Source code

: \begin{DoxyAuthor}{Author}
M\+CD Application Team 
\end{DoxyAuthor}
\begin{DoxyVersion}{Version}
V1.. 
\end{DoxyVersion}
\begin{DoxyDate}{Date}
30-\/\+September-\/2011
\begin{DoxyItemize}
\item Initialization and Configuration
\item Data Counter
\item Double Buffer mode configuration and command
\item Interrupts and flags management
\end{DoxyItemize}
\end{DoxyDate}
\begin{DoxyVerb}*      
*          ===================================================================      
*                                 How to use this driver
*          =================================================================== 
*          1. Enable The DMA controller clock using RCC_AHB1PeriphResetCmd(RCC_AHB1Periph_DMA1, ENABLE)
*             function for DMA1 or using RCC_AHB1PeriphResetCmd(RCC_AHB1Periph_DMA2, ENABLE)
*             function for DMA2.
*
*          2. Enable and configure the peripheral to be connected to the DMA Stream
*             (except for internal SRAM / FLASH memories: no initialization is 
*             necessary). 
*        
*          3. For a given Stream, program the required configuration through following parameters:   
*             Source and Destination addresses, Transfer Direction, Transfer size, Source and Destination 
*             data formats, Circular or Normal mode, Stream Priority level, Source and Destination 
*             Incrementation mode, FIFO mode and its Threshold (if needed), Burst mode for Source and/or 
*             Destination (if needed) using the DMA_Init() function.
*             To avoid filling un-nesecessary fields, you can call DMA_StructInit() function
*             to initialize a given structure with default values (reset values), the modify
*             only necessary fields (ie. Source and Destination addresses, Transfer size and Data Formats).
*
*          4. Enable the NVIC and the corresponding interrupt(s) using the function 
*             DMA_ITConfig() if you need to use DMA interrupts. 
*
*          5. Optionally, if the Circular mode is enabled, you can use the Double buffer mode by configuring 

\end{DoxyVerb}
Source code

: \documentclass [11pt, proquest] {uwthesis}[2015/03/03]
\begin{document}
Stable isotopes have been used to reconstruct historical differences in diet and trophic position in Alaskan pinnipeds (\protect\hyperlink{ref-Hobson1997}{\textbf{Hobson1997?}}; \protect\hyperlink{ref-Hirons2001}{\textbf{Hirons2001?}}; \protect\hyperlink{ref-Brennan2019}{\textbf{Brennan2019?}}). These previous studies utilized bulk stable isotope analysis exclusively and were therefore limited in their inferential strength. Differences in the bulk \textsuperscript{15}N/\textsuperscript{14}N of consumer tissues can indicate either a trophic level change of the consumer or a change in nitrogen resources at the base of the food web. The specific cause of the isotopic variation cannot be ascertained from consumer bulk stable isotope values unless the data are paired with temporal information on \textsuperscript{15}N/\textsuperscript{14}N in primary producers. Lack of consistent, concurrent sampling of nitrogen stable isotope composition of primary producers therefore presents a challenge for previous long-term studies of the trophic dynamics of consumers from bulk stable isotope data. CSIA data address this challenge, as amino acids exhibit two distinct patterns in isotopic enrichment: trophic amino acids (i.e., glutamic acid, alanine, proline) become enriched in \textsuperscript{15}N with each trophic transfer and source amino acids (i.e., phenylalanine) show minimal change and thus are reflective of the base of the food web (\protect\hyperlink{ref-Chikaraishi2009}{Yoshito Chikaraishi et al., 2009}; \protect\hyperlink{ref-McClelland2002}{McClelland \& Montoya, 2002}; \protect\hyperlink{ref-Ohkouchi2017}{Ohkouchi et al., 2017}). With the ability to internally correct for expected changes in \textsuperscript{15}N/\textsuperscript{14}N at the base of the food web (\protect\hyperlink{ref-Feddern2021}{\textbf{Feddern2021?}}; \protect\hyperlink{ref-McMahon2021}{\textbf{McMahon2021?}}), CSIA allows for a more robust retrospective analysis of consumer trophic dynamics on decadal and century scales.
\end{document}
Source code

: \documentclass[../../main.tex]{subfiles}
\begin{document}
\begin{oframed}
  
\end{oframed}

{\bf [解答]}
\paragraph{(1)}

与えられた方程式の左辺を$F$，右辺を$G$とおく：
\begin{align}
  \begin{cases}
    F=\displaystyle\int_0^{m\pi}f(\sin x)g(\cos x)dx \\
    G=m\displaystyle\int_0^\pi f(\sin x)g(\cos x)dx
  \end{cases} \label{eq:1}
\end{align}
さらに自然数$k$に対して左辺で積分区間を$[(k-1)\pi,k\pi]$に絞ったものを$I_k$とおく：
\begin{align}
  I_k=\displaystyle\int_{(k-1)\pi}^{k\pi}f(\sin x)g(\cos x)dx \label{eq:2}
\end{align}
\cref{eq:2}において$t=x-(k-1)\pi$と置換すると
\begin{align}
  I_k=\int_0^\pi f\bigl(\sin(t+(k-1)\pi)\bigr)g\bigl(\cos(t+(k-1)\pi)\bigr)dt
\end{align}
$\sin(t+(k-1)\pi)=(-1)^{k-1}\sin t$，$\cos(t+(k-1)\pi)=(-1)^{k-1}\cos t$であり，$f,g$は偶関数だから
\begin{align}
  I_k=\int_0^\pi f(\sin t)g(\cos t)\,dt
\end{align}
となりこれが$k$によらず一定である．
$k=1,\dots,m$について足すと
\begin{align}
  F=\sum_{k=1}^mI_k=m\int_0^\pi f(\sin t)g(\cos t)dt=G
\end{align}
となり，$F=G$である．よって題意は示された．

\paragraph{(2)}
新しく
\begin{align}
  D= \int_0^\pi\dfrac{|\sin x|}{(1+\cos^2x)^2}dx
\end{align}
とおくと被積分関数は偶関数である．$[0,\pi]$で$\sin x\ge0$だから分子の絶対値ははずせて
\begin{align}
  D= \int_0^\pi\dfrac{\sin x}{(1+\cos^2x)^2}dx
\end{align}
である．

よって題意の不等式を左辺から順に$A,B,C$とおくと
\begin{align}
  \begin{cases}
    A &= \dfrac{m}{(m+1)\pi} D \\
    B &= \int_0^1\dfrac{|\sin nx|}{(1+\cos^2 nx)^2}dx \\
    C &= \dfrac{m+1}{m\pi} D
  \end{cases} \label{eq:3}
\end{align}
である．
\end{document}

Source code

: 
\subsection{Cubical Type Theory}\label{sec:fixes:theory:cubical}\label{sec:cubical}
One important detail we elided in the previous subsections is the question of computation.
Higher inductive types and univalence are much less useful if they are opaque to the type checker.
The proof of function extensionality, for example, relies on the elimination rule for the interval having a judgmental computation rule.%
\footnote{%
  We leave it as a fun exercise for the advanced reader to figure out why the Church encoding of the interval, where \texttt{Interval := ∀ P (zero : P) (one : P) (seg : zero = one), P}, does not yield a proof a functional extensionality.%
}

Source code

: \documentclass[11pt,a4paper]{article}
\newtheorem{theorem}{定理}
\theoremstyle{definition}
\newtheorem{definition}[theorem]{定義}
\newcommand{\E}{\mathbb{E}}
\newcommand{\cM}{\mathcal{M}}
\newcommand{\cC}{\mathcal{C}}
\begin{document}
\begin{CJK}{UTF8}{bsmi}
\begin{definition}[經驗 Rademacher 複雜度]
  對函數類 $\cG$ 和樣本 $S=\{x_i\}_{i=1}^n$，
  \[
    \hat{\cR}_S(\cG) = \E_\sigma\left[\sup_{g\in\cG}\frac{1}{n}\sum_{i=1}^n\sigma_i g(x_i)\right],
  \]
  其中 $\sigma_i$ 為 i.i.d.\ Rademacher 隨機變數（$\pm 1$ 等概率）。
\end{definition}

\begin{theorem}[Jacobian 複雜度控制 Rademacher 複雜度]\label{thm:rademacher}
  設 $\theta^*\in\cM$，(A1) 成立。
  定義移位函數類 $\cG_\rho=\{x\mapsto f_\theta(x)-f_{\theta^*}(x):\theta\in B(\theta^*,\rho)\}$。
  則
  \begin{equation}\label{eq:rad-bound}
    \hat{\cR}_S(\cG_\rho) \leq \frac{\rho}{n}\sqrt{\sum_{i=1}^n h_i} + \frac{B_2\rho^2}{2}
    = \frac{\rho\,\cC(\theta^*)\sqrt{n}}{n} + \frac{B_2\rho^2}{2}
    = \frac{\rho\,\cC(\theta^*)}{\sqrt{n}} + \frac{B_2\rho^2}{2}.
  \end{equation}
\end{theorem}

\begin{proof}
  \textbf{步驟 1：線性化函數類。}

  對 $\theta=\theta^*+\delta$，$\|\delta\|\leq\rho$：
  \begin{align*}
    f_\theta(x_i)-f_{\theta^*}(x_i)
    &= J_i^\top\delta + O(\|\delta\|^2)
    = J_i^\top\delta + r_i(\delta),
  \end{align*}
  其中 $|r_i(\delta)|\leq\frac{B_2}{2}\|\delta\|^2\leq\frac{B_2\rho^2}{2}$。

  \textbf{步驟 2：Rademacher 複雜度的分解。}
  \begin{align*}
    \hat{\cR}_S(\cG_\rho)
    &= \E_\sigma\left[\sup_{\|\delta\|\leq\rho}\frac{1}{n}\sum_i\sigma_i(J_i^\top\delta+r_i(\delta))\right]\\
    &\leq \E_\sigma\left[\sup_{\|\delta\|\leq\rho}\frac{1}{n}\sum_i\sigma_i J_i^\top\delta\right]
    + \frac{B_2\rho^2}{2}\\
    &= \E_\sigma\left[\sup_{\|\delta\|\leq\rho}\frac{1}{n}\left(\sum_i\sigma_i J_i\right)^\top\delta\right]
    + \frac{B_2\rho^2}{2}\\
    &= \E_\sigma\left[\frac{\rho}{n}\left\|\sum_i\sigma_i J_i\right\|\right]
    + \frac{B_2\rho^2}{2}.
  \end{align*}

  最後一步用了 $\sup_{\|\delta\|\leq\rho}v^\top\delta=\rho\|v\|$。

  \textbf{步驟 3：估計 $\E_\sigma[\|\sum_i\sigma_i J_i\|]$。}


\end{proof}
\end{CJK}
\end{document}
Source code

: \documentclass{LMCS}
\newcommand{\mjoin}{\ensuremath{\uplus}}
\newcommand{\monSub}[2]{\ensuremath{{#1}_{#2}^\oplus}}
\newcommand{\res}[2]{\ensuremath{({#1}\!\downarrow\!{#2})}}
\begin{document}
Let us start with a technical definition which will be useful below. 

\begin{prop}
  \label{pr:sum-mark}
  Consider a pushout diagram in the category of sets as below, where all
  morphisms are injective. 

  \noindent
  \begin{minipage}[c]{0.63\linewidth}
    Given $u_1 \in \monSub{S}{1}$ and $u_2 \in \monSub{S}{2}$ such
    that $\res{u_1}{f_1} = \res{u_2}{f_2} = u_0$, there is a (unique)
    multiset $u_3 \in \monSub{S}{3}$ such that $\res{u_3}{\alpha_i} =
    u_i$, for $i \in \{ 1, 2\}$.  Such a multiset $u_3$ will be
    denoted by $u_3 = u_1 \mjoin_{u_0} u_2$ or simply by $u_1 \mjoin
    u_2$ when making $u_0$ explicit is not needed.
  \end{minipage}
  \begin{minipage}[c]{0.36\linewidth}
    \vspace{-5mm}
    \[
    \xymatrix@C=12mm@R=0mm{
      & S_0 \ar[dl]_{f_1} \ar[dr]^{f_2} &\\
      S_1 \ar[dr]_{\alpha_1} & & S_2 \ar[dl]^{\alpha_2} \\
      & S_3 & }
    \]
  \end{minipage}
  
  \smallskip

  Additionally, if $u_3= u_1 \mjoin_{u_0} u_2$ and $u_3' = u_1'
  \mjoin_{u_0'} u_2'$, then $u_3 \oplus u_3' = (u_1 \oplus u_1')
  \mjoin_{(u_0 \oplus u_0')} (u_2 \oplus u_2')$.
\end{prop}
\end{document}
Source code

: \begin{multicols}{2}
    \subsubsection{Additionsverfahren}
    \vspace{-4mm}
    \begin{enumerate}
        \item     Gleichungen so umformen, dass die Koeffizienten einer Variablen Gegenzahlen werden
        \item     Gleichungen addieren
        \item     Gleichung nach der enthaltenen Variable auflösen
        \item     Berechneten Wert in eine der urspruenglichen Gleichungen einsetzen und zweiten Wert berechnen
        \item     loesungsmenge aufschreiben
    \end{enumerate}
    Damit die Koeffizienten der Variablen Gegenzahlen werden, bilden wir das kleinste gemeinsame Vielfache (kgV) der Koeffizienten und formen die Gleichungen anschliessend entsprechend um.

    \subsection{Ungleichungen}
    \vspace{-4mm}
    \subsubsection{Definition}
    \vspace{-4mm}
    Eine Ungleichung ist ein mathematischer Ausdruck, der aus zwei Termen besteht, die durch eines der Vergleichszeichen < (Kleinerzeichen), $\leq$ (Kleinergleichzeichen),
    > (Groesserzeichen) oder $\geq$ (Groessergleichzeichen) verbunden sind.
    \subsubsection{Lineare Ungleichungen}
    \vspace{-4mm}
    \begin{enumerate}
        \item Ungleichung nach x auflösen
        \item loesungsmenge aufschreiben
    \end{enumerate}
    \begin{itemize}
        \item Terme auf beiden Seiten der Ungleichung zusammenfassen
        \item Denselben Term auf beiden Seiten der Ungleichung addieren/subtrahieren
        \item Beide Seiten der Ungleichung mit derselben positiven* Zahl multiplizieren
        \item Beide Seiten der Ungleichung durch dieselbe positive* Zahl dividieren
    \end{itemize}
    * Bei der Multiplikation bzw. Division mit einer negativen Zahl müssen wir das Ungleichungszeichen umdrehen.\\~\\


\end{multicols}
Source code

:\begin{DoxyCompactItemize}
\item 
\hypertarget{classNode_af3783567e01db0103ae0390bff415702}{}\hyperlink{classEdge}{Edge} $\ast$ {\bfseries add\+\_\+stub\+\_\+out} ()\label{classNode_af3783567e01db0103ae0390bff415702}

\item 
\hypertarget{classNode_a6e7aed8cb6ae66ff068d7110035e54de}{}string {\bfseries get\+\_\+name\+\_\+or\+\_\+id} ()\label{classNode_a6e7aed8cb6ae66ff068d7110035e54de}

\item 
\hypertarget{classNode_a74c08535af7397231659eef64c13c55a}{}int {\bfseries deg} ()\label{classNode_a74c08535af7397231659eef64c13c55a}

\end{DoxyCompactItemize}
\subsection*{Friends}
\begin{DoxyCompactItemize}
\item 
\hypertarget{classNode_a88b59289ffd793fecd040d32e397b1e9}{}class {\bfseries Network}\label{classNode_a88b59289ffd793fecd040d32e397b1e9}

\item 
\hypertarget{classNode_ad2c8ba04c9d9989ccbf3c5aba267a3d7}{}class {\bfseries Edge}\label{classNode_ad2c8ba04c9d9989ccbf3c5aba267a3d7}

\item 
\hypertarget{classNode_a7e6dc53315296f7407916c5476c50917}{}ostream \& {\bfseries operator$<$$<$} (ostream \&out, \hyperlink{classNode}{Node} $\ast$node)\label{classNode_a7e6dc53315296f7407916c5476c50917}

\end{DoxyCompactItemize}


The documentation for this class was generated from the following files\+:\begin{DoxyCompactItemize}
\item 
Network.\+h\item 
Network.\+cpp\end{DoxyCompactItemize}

## Activity
Using the material above, reproduce exactly the line that contains "nach x auflösen" and all lines after it through the last one, and only those.

## Written solution
        \item Ungleichung nach x auflösen
        \item loesungsmenge aufschreiben
    \end{enumerate}
    \begin{itemize}
        \item Terme auf beiden Seiten der Ungleichung zusammenfassen
        \item Denselben Term auf beiden Seiten der Ungleichung addieren/subtrahieren
        \item Beide Seiten der Ungleichung mit derselben positiven* Zahl multiplizieren
        \item Beide Seiten der Ungleichung durch dieselbe positive* Zahl dividieren
    \end{itemize}
    * Bei der Multiplikation bzw. Division mit einer negativen Zahl müssen wir das Ungleichungszeichen umdrehen.\\~\\


\end{multicols}
Source code

:\begin{DoxyCompactItemize}
\item 
\hypertarget{classNode_af3783567e01db0103ae0390bff415702}{}\hyperlink{classEdge}{Edge} $\ast$ {\bfseries add\+\_\+stub\+\_\+out} ()\label{classNode_af3783567e01db0103ae0390bff415702}

\item 
\hypertarget{classNode_a6e7aed8cb6ae66ff068d7110035e54de}{}string {\bfseries get\+\_\+name\+\_\+or\+\_\+id} ()\label{classNode_a6e7aed8cb6ae66ff068d7110035e54de}

\item 
\hypertarget{classNode_a74c08535af7397231659eef64c13c55a}{}int {\bfseries deg} ()\label{classNode_a74c08535af7397231659eef64c13c55a}

\end{DoxyCompactItemize}
\subsection*{Friends}
\begin{DoxyCompactItemize}
\item 
\hypertarget{classNode_a88b59289ffd793fecd040d32e397b1e9}{}class {\bfseries Network}\label{classNode_a88b59289ffd793fecd040d32e397b1e9}

\item 
\hypertarget{classNode_ad2c8ba04c9d9989ccbf3c5aba267a3d7}{}class {\bfseries Edge}\label{classNode_ad2c8ba04c9d9989ccbf3c5aba267a3d7}

\item 
\hypertarget{classNode_a7e6dc53315296f7407916c5476c50917}{}ostream \& {\bfseries operator$<$$<$} (ostream \&out, \hyperlink{classNode}{Node} $\ast$node)\label{classNode_a7e6dc53315296f7407916c5476c50917}

\end{DoxyCompactItemize}


The documentation for this class was generated from the following files\+:\begin{DoxyCompactItemize}
\item 
Network.\+h\item 
Network.\+cpp\end{DoxyCompactItemize}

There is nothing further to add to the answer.